Data excerpts:

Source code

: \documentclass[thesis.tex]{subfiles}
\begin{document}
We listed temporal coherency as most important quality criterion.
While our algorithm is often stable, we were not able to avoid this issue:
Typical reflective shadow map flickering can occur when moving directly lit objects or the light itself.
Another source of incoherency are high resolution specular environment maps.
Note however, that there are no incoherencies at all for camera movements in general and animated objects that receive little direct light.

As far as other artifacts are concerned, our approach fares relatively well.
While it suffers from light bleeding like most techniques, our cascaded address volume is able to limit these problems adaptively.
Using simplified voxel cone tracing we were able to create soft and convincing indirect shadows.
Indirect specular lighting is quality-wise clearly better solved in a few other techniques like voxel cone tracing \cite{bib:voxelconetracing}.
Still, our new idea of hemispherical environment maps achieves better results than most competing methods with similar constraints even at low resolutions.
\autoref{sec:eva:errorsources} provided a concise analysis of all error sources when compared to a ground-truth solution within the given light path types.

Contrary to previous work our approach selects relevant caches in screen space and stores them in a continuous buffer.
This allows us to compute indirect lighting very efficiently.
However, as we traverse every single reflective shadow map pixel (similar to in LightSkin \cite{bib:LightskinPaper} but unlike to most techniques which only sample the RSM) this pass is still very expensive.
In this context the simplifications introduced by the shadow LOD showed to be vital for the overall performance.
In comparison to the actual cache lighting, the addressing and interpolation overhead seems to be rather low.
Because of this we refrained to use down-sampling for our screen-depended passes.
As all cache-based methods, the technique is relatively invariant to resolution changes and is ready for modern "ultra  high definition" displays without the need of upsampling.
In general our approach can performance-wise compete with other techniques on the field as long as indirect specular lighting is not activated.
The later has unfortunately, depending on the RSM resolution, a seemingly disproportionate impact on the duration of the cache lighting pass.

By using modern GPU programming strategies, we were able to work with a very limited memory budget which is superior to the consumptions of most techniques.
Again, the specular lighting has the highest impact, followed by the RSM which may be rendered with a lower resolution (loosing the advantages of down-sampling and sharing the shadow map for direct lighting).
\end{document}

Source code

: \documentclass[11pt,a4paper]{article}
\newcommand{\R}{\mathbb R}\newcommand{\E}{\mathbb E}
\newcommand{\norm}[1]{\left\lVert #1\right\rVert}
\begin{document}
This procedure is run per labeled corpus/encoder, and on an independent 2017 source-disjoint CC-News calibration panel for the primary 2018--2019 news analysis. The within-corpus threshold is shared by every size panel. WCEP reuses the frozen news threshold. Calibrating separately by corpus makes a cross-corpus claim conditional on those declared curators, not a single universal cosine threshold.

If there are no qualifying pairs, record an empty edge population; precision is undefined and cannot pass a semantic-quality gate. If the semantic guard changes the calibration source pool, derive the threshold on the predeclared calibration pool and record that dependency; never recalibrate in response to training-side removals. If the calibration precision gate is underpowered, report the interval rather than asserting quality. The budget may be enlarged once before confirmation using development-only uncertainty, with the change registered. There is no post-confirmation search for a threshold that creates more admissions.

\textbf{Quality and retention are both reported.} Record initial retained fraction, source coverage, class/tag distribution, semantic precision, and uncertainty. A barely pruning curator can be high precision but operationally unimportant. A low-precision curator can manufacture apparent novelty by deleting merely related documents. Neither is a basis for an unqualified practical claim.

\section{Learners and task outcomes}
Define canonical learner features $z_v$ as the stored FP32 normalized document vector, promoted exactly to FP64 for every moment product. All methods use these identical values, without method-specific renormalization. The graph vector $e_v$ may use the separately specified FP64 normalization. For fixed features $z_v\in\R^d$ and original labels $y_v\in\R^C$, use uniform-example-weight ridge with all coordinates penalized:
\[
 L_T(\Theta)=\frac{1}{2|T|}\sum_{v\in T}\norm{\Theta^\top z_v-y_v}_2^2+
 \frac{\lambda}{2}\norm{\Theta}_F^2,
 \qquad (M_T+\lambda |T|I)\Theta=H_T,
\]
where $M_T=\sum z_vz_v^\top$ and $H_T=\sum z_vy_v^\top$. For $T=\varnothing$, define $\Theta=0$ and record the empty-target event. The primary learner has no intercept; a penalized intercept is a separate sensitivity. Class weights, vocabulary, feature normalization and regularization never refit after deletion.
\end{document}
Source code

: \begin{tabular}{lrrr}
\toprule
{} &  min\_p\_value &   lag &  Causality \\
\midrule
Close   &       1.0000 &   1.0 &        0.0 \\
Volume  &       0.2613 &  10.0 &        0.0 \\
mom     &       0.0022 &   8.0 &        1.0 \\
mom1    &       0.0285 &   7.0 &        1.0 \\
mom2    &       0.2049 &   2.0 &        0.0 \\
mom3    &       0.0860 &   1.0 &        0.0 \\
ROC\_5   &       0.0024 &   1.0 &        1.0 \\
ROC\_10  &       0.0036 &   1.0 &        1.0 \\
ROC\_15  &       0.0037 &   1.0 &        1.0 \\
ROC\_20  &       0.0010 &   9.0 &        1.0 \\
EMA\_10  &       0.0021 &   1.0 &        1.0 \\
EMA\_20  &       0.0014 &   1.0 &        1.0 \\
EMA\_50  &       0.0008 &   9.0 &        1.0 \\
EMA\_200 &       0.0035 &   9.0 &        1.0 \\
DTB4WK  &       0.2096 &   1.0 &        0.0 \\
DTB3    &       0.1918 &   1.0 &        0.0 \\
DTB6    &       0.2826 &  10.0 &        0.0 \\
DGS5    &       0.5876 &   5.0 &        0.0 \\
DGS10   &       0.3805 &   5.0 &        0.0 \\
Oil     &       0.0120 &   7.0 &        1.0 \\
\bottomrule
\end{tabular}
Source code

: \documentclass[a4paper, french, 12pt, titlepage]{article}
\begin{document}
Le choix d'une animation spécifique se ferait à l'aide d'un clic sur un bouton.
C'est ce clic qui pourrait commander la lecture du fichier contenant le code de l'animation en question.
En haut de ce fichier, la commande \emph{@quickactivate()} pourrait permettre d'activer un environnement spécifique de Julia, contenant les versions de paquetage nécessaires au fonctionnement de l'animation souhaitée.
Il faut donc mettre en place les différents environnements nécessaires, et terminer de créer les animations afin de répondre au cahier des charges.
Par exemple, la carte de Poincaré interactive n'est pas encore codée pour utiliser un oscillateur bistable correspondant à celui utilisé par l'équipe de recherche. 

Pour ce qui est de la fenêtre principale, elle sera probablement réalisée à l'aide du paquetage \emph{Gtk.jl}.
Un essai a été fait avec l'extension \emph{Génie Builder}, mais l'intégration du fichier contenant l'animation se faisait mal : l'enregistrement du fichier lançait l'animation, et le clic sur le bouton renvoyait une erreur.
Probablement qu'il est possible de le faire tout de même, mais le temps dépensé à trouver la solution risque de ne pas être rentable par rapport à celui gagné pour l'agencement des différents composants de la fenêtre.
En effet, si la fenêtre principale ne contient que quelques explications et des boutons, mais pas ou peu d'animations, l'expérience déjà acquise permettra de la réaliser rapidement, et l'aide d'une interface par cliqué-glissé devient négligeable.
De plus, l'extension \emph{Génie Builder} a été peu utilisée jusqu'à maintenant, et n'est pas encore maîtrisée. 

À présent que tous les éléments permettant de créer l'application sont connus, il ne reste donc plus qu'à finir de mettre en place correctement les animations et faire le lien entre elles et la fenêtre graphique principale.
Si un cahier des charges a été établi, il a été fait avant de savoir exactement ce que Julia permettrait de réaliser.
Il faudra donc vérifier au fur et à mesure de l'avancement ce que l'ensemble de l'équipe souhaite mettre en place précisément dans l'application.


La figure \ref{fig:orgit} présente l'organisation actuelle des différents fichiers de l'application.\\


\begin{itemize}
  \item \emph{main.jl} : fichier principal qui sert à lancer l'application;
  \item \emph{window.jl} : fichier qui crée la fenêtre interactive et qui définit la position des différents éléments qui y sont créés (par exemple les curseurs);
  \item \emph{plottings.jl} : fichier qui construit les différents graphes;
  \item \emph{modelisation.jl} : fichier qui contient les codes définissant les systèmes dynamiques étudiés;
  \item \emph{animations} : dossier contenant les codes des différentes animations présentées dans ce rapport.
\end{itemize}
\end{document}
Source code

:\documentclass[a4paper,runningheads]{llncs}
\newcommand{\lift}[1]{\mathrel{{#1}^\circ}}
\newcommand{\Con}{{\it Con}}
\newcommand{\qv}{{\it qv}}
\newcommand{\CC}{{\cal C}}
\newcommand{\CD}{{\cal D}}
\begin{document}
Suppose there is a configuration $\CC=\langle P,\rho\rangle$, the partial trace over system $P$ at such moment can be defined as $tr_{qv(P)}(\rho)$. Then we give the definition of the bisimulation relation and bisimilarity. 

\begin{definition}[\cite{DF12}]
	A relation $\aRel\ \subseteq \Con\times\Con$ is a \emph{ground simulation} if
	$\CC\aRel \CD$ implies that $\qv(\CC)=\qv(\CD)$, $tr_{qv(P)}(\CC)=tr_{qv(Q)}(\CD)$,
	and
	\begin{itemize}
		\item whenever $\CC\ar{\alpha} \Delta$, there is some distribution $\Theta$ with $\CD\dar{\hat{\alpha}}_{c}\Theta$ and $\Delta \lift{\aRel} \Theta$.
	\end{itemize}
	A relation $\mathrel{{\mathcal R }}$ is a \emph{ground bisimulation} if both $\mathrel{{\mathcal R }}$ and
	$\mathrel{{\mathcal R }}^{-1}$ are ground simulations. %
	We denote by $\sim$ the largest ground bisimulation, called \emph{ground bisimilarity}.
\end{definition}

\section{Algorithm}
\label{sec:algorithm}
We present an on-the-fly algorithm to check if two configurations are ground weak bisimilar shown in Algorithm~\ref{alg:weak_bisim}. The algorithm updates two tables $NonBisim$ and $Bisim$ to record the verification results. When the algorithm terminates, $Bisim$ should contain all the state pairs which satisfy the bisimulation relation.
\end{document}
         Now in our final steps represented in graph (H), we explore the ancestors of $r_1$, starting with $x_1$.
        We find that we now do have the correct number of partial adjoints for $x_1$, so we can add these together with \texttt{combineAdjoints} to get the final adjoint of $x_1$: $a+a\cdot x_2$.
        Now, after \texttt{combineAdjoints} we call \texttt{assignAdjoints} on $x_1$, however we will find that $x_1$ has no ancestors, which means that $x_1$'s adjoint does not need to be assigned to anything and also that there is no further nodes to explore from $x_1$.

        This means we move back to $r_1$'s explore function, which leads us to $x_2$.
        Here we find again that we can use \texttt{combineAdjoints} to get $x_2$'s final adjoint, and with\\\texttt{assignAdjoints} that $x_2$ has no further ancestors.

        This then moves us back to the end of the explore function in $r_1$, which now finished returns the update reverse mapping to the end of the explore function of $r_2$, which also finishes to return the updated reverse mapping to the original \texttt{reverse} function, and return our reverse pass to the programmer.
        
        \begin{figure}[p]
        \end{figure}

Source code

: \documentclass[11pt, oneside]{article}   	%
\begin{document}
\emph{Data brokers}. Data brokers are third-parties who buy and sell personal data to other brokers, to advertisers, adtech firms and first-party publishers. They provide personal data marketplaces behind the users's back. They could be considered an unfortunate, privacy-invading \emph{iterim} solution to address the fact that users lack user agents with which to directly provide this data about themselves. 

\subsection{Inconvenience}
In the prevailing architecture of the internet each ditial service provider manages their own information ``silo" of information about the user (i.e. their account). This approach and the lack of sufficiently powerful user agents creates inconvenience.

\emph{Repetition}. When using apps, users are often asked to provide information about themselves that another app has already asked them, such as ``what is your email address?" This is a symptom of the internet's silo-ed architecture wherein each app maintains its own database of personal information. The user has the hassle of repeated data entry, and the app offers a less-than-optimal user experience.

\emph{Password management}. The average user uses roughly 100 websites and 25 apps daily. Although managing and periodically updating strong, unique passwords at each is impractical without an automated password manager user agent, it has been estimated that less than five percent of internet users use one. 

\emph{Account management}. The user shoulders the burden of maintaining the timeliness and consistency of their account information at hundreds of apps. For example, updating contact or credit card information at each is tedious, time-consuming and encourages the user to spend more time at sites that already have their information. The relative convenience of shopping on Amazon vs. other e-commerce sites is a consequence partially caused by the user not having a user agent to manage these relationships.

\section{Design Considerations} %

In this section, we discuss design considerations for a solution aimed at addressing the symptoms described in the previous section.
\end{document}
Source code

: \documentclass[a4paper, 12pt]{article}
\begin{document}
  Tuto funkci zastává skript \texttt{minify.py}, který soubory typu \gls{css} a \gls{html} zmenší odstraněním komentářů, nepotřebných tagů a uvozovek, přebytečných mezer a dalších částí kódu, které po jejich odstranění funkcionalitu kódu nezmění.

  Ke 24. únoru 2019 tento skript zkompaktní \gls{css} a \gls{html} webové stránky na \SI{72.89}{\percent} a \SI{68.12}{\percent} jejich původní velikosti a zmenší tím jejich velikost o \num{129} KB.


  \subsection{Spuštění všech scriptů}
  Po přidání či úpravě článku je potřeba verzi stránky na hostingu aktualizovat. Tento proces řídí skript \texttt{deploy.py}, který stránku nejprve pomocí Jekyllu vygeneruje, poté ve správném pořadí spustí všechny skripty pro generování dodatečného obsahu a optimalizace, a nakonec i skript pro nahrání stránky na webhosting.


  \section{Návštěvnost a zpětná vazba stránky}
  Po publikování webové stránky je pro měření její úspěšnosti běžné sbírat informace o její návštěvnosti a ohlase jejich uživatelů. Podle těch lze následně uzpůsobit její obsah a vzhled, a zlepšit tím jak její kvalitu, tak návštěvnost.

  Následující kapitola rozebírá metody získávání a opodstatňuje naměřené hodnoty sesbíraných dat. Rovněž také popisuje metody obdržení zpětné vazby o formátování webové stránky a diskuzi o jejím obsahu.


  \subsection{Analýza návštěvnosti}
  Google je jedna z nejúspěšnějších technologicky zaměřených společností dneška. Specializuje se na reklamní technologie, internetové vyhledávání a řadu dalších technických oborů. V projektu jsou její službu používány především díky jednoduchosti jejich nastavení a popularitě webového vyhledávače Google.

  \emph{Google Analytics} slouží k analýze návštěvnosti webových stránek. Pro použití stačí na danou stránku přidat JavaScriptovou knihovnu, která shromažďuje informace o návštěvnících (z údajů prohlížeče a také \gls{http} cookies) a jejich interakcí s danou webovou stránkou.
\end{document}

Exercise aim: Go through the material and copy each line that contains "mathcal".

Solution below:
	A relation $\mathrel{{\mathcal R }}$ is a \emph{ground bisimulation} if both $\mathrel{{\mathcal R }}$ and
	$\mathrel{{\mathcal R }}^{-1}$ are ground simulations. %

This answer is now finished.